Information security teams should plan to address two significant questions related to Big Data operations. First, what security implications does the use of Big Data by the business raise? In many cases, IT security professionals will bear primary responsibility for securing the data sources and analysis tools used by Big Data operations.
Second, how can those same professionals leverage Big Data to improve the analytics supporting information security operations? Security professionals have long drowned in the multitude of data available to them and Big Data tools provide hope for new ways to pore through that data and find the needles in the haystack with significant security implications.
What is Big Data?
One of the first questions facing security professionals is fundamental to the conversation: What is Big Data anyway? The term means many different things to different audiences. Some use it to refer to the very large datasets generated by modern information systems and sensors. Others use it to describe the new analytic tools used to process that raw information into actionable intelligence. Yet another group applies the term Big Data to the output of those analytic processes. The reality is that all of these items are components of Big Data operations.
What makes a dataset Big Data? Is it gigabytes, terabytes or petabytes? There is no common consensus on a single threshold that qualifies a data source as "big," but most experts agree that Big Data embodies the "Three Vs":
Volume - While there is no numeric threshold for the size of the dataset, most analysts only call a dataset big if it is large enough that traditional analysis techniques won't yield useful results. If it fits in an Excel spreadsheet, it's not Big Data!
Variety - Big Data analytics leverage information from a wide variety of data sources. The true power of Big Data lies in correlation and that requires information from databases, sensors, physical processes and other diverse sources.
Velocity - Big Data moves quickly. It may arrive in torrential storms and/or change at a rapid rate. Analysis tools must be able to cope with this unprecedented velocity.
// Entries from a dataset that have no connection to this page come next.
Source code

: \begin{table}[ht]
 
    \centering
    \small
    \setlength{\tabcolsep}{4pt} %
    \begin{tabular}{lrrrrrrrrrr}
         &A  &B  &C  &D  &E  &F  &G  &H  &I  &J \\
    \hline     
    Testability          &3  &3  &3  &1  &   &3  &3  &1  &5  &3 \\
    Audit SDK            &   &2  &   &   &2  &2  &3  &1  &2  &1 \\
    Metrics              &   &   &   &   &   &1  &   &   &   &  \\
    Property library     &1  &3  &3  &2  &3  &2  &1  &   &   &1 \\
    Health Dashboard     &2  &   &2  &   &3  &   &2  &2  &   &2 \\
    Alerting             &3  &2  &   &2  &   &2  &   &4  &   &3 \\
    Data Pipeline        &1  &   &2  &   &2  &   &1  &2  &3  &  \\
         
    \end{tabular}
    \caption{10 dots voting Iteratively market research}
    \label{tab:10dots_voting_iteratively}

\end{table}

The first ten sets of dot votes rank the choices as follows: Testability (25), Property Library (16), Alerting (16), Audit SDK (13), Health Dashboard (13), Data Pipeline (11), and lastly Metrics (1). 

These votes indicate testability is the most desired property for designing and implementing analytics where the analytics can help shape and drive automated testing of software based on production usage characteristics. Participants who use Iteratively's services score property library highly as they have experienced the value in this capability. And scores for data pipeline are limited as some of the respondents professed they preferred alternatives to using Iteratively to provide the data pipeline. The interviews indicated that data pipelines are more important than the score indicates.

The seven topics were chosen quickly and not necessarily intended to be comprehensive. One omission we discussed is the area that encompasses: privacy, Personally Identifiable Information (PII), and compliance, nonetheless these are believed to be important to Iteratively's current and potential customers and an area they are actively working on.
Using Big Data requires access to new tools designed to handle the mix of data sources that analysts encounter. Many types of Big Data come in very unstructured formats, such as social media postings, books, email messages and web pages. All of these sources contain a great wealth of information but it does not come in a predefined format that facilitates easy analysis. Other data sources may be semi-structured, using a flexible datalanguage such as XML or JSON to label attributes and values but not require any particular fields.
The tools and techniques used in Big Data analysis accept large quantities of unstructured and semi-structured data that arrive with velocity, variety and volume and process them into useful information. This analysis is difficult, but it may reveal new insights that went undiscovered using traditional analysis techniques on highly structured data.
Securing Big Data
From a security perspective, Big Data poses new challenges. Organizations performing Big Data analysis may have access to large quantities of extremely sensitive information. Think about some of the areas that are promising sources for Big Data analysis: individual health records, financial information, and location information. Companies collecting this data must protect it carefully to guard against the reputational, financial and ethical implications of a security breach.
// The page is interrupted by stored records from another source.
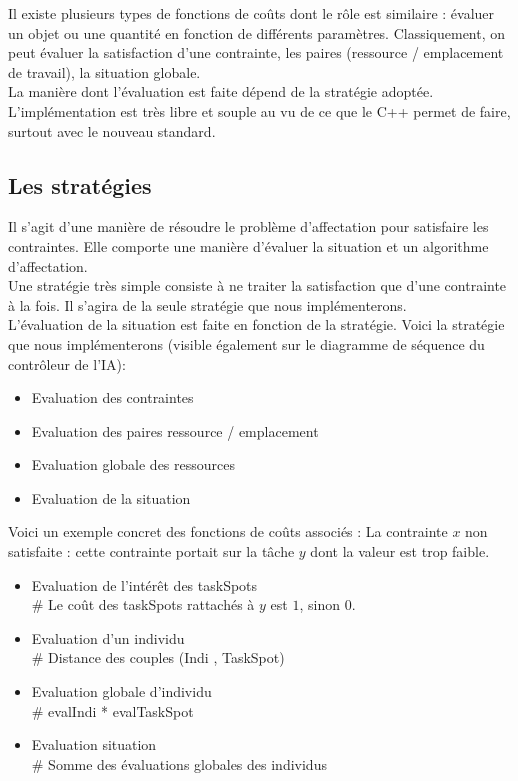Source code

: Il existe plusieurs types de fonctions de coûts dont le rôle est similaire : évaluer un objet ou une quantité en fonction de différents paramètres. Classiquement, on peut évaluer la satisfaction d'une contrainte, les paires (ressource / emplacement de travail), la situation globale.\\
La manière dont l'évaluation est faite dépend de la stratégie adoptée.\\

L'implémentation est très libre et souple au vu de ce que le C++ permet de faire, surtout avec le nouveau standard.

\subsection{Les stratégies}

Il s'agit d'une manière de résoudre le problème d'affectation pour satisfaire les contraintes. Elle comporte une manière d'évaluer la situation et un algorithme d'affectation.\\

Une stratégie très simple consiste à ne traiter la satisfaction que d'une contrainte à la fois. Il s'agira de la seule stratégie que nous implémenterons.\\

L'évaluation de la situation est faite en fonction de la stratégie. Voici la stratégie que nous implémenterons (visible également sur le diagramme de séquence du contrôleur de l'IA):
\begin{itemize}
\item Evaluation des contraintes
\item Evaluation des paires ressource / emplacement
\item Evaluation globale des ressources
\item Evaluation de la situation \\
\end{itemize}

Voici un exemple concret des fonctions de coûts associés :
La contrainte $x$ non satisfaite : cette contrainte portait sur la tâche $y$ dont la valeur est trop faible.\\

\begin{itemize}
\item Evaluation de l'intérêt des taskSpots\\
\indent \# Le coût des taskSpots rattachés à $y$ est $1$, sinon $0$.
\item Evaluation d'un individu\\
\indent \# Distance des couples (Indi , TaskSpot)
\item Evaluation globale d'individu\\
\indent \# evalIndi * evalTaskSpot
\item Evaluation situation\\
\indent \# Somme des évaluations globales des individus\\
\end{itemize}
One of the biggest conflicts that occurs during many Big Data implementations is striking the appropriate balance between security and access. Big Data efforts are most successful when many people throughout the organization have access to analysis tools and their output. Broad access to information facilitates the data-informed decision-making processes that deliver value from Big Data. At the same time, organizations may be justifiably hesitant to put sensitive information in the hands of large numbers of staff. As organizations navigate the waters of Big Data security, they must strike a balance between these competing goals.
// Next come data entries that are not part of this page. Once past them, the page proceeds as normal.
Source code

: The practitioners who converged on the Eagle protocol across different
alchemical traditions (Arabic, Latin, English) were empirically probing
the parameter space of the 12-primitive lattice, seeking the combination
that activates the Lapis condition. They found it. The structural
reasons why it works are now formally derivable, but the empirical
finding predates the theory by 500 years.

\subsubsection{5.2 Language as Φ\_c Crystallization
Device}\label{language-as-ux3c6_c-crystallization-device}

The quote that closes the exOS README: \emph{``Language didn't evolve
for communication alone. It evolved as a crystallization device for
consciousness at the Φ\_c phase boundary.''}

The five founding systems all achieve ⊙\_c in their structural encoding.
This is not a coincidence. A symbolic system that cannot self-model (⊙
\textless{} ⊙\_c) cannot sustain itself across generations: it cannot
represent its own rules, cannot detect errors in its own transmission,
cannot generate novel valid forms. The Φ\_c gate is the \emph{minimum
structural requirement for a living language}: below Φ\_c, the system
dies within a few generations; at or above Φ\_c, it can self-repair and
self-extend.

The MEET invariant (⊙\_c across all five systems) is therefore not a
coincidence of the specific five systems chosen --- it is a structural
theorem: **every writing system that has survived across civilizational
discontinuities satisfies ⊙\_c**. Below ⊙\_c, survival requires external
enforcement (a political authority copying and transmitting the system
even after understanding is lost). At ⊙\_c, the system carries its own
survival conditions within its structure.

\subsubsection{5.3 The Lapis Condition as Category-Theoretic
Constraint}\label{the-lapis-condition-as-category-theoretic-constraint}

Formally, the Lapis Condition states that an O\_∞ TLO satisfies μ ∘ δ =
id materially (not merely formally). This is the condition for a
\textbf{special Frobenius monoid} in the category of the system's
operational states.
Many organizations attempt to solve this issue by using role-based security. They first define broad roles that grant widespread access to large quantities of less sensitive information. These solve the data needs of the vast majority of users. They then create specialized roles for more sensitive data elements and grant access to those roles in a much more restrictive manner. This allows broad access to most information but retains tight control over the most sensitive data elements.
The second piece of the Big Data puzzle is implementing strong auditing practices. Businesses should log the use of data access privileges in a centralized log repository and then audit those logs periodically for inappropriate use. Security teams may use automated tools to assist with this, watching for unusual access patterns or access to extremely sensitive information. Audit logs also provide forensic capabilities, allowing investigators to determine who accessed sensitive information in the wake of a security breach.
Finally, organizations should perform routine permission audits that review the access rights granted to individuals. These audits should confirm that any resources accessed are deployed in their role. If the review detects any discrepancies, the reviewer should reconcile them with the individual's supervisor to determine whether continued access is appropriate.
Leveraging Big Data for Security
While security professionals should certainly focus on securing access to Big Data, they also may benefit from applying Big Data techniques themselves. After all, many security data sources create their own Big Data. Consider the vast quantities of logging information generated by firewalls, intrusion detection systems, access control systems, physical security systems and other pieces of security infrastructure. Security professionals know that important information likely resides within those logs, but lack the tools to unlock it and discover the few records with serious security ramifications.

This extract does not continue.